::: Exercise data

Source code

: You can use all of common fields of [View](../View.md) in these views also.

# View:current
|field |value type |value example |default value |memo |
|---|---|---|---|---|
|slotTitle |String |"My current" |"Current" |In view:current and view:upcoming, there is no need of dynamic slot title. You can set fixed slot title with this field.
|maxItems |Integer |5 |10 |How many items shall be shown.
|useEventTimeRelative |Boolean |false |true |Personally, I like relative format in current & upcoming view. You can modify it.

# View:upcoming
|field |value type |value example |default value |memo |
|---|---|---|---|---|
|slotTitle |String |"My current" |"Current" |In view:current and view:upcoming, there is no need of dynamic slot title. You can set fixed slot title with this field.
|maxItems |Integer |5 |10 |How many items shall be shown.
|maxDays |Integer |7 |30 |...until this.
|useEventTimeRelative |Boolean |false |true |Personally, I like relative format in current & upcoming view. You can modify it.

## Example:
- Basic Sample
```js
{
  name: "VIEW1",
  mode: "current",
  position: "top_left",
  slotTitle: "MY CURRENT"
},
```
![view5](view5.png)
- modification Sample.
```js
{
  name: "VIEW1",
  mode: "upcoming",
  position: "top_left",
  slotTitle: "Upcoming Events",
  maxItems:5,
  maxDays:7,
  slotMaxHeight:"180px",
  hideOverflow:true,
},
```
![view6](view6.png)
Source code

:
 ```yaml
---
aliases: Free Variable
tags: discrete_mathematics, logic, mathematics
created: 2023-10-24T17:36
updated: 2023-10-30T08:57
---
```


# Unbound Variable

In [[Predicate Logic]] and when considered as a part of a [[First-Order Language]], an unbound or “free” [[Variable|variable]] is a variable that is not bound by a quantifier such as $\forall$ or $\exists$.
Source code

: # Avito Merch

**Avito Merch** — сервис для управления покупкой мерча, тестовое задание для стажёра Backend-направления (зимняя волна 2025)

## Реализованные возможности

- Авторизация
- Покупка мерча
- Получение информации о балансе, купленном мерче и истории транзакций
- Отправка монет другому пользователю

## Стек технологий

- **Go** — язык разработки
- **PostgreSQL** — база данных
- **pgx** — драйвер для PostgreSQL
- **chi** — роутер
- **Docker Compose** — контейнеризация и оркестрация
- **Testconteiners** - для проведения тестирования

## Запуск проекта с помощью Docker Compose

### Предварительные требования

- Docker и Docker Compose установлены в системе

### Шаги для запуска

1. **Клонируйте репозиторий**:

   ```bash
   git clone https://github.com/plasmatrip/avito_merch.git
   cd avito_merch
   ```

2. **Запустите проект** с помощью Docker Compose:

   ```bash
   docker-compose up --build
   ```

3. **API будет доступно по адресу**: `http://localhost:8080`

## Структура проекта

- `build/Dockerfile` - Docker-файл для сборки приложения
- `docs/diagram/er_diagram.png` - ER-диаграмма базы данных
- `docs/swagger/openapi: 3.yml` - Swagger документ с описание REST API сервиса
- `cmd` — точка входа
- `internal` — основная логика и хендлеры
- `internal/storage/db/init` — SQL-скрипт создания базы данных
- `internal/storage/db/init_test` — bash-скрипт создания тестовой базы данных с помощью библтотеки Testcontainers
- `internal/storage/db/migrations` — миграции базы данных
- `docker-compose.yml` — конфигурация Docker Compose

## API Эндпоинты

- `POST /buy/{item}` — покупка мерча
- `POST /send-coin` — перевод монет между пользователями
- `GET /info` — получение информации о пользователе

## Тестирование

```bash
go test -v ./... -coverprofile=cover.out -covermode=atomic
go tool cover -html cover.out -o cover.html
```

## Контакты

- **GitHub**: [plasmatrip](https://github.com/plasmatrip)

::::::

## Task prompt
The records above should be repeated in full, exactly as given.

## Exercise result
Source code

: You can use all of common fields of [View](../View.md) in these views also.

# View:current
|field |value type |value example |default value |memo |
|---|---|---|---|---|
|slotTitle |String |"My current" |"Current" |In view:current and view:upcoming, there is no need of dynamic slot title. You can set fixed slot title with this field.
|maxItems |Integer |5 |10 |How many items shall be shown.
|useEventTimeRelative |Boolean |false |true |Personally, I like relative format in current & upcoming view. You can modify it.

# View:upcoming
|field |value type |value example |default value |memo |
|---|---|---|---|---|
|slotTitle |String |"My current" |"Current" |In view:current and view:upcoming, there is no need of dynamic slot title. You can set fixed slot title with this field.
|maxItems |Integer |5 |10 |How many items shall be shown.
|maxDays |Integer |7 |30 |...until this.
|useEventTimeRelative |Boolean |false |true |Personally, I like relative format in current & upcoming view. You can modify it.

## Example:
- Basic Sample
```js
{
  name: "VIEW1",
  mode: "current",
  position: "top_left",
  slotTitle: "MY CURRENT"
},
```
![view5](view5.png)
- modification Sample.
```js
{
  name: "VIEW1",
  mode: "upcoming",
  position: "top_left",
  slotTitle: "Upcoming Events",
  maxItems:5,
  maxDays:7,
  slotMaxHeight:"180px",
  hideOverflow:true,
},
```
![view6](view6.png)
Source code

:
 ```yaml
---
aliases: Free Variable
tags: discrete_mathematics, logic, mathematics
created: 2023-10-24T17:36
updated: 2023-10-30T08:57
---
```


# Unbound Variable

In [[Predicate Logic]] and when considered as a part of a [[First-Order Language]], an unbound or “free” [[Variable|variable]] is a variable that is not bound by a quantifier such as $\forall$ or $\exists$.
Source code

: # Avito Merch

**Avito Merch** — сервис для управления покупкой мерча, тестовое задание для стажёра Backend-направления (зимняя волна 2025)

## Реализованные возможности

- Авторизация
- Покупка мерча
- Получение информации о балансе, купленном мерче и истории транзакций
- Отправка монет другому пользователю

## Стек технологий

- **Go** — язык разработки
- **PostgreSQL** — база данных
- **pgx** — драйвер для PostgreSQL
- **chi** — роутер
- **Docker Compose** — контейнеризация и оркестрация
- **Testconteiners** - для проведения тестирования

## Запуск проекта с помощью Docker Compose

### Предварительные требования

- Docker и Docker Compose установлены в системе

### Шаги для запуска

1. **Клонируйте репозиторий**:

   ```bash
   git clone https://github.com/plasmatrip/avito_merch.git
   cd avito_merch
   ```

2. **Запустите проект** с помощью Docker Compose:

   ```bash
   docker-compose up --build
   ```

3. **API будет доступно по адресу**: `http://localhost:8080`

## Структура проекта

- `build/Dockerfile` - Docker-файл для сборки приложения
- `docs/diagram/er_diagram.png` - ER-диаграмма базы данных
- `docs/swagger/openapi: 3.yml` - Swagger документ с описание REST API сервиса
- `cmd` — точка входа
- `internal` — основная логика и хендлеры
- `internal/storage/db/init` — SQL-скрипт создания базы данных
- `internal/storage/db/init_test` — bash-скрипт создания тестовой базы данных с помощью библтотеки Testcontainers
- `internal/storage/db/migrations` — миграции базы данных
- `docker-compose.yml` — конфигурация Docker Compose

## API Эндпоинты

- `POST /buy/{item}` — покупка мерча
- `POST /send-coin` — перевод монет между пользователями
- `GET /info` — получение информации о пользователе

## Тестирование

```bash
go test -v ./... -coverprofile=cover.out -covermode=atomic
go tool cover -html cover.out -o cover.html
```

## Контакты

- **GitHub**: [plasmatrip](https://github.com/plasmatrip)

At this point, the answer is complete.